▸ About this task: Among the lines below, copy each one in which "IsAdmin" appears.

(Source texts of formatted documents)

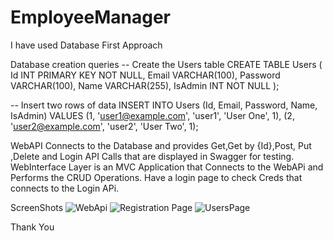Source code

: # EmployeeManager

I have used Database First Approach 

Database creation queries
-- Create the Users table
CREATE TABLE Users (
    Id INT PRIMARY KEY NOT NULL,
    Email VARCHAR(100),
    Password VARCHAR(100),
    Name VARCHAR(255),
    IsAdmin INT NOT NULL
);

-- Insert two rows of data
INSERT INTO Users (Id, Email, Password, Name, IsAdmin)
VALUES
    (1, 'user1@example.com', 'user1', 'User One', 1),
    (2, 'user2@example.com', 'user2', 'User Two', 1);




WebAPI Connects to the Database and provides Get,Get by {Id},Post, Put ,Delete and Login API Calls that are displayed in Swagger for testing.
WebInterface Layer is an MVC Application that Connects to the WebAPi and Performs the CRUD Operations.
Have a login page to check Creds that connects to the Login APi.


ScreenShots
![WebApi](https://github.com/kashakeel/EmployeeManager/assets/29459693/15bf2825-e6fb-464a-b989-20e0770809ac)
![Registration Page](https://github.com/kashakeel/EmployeeManager/assets/29459693/44ca94dc-29ac-4df7-9bb8-07dd6eb38df7)
![UsersPage](https://github.com/kashakeel/EmployeeManager/assets/29459693/9befecc3-9210-47e1-a275-6f201afb2895)

Thank You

▸ Answer space:
    IsAdmin INT NOT NULL
INSERT INTO Users (Id, Email, Password, Name, IsAdmin)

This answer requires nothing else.